WHAT YOU HAVE TO DO: Report every line in the records below that holds the word "indexed".

ENTRIES PROVIDED:
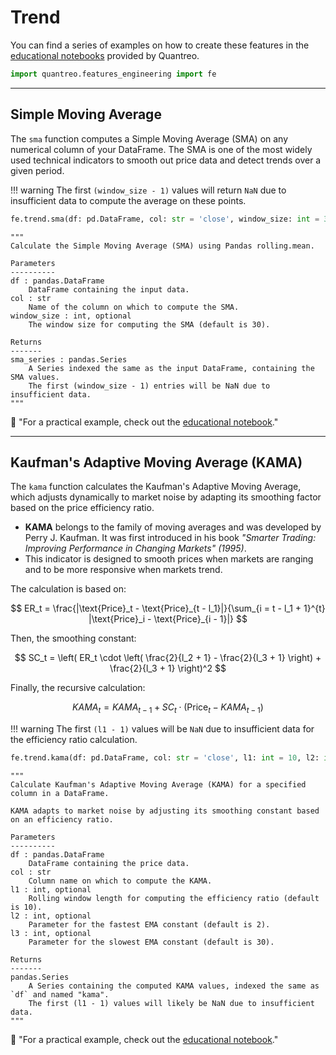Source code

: # **Trend**
You can find a series of examples on how to create these features in the [educational notebooks](/../tutorials/features-engineering-trend) provided by Quantreo.


``` py
import quantreo.features_engineering import fe
```

---

## **Simple Moving Average**

The `sma` function computes a Simple Moving Average (SMA) on any numerical column of your DataFrame. The SMA is one of the most widely used technical indicators to smooth out price data and detect trends over a given period.

!!! warning
    The first `(window_size - 1)` values will return `NaN` due to insufficient data to compute the average on these points.


```python title="How to call the sma function"
fe.trend.sma(df: pd.DataFrame, col: str = 'close', window_size: int = 30)
```

``` title="sma function docstring"
"""
Calculate the Simple Moving Average (SMA) using Pandas rolling.mean.

Parameters
----------
df : pandas.DataFrame
    DataFrame containing the input data.
col : str
    Name of the column on which to compute the SMA.
window_size : int, optional
    The window size for computing the SMA (default is 30).

Returns
-------
sma_series : pandas.Series
    A Series indexed the same as the input DataFrame, containing the SMA values.
    The first (window_size - 1) entries will be NaN due to insufficient data.
"""
```

📢 "For a practical example, check out the [educational notebook](/../tutorials/features-engineering-trend/#simple-moving-average)."


---
## **Kaufman's Adaptive Moving Average (KAMA)**

The `kama` function calculates the Kaufman's Adaptive Moving Average, which adjusts dynamically to market noise by adapting its smoothing factor based on the price efficiency ratio.

- **KAMA** belongs to the family of moving averages and was developed by Perry J. Kaufman. It was first introduced in his book *"Smarter Trading: Improving Performance in Changing Markets" (1995)*.
- This indicator is designed to smooth prices when markets are ranging and to be more responsive when markets trend.

The calculation is based on:

$$
ER_t = \frac{|\text{Price}_t - \text{Price}_{t - l_1}|}{\sum_{i = t - l_1 + 1}^{t} |\text{Price}_i - \text{Price}_{i - 1}|}
$$

Then, the smoothing constant:

$$
SC_t = \left( ER_t \cdot \left( \frac{2}{l_2 + 1} - \frac{2}{l_3 + 1} \right) + \frac{2}{l_3 + 1} \right)^2
$$

Finally, the recursive calculation:

$$
KAMA_t = KAMA_{t-1} + SC_t \cdot \left( \text{Price}_t - KAMA_{t-1} \right)
$$

!!! warning
    The first `(l1 - 1)` values will be `NaN` due to insufficient data for the efficiency ratio calculation.


```python title="How to call the kama function"
fe.trend.kama(df: pd.DataFrame, col: str = 'close', l1: int = 10, l2: int = 2, l3: int = 30)
```

``` title="kama function docstring"
"""
Calculate Kaufman's Adaptive Moving Average (KAMA) for a specified column in a DataFrame.

KAMA adapts to market noise by adjusting its smoothing constant based on an efficiency ratio.

Parameters
----------
df : pandas.DataFrame
    DataFrame containing the price data.
col : str
    Column name on which to compute the KAMA.
l1 : int, optional
    Rolling window length for computing the efficiency ratio (default is 10).
l2 : int, optional
    Parameter for the fastest EMA constant (default is 2).
l3 : int, optional
    Parameter for the slowest EMA constant (default is 30).

Returns
-------
pandas.Series
    A Series containing the computed KAMA values, indexed the same as `df` and named "kama".
    The first (l1 - 1) values will likely be NaN due to insufficient data.
"""

```
📢 "For a practical example, check out the [educational notebook](/../tutorials/features-engineering-trend/#kaufmans-adaptive-moving-average-kama)."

RESULT OF THIS TASK:
    A Series indexed the same as the input DataFrame, containing the SMA values.
    A Series containing the computed KAMA values, indexed the same as `df` and named "kama".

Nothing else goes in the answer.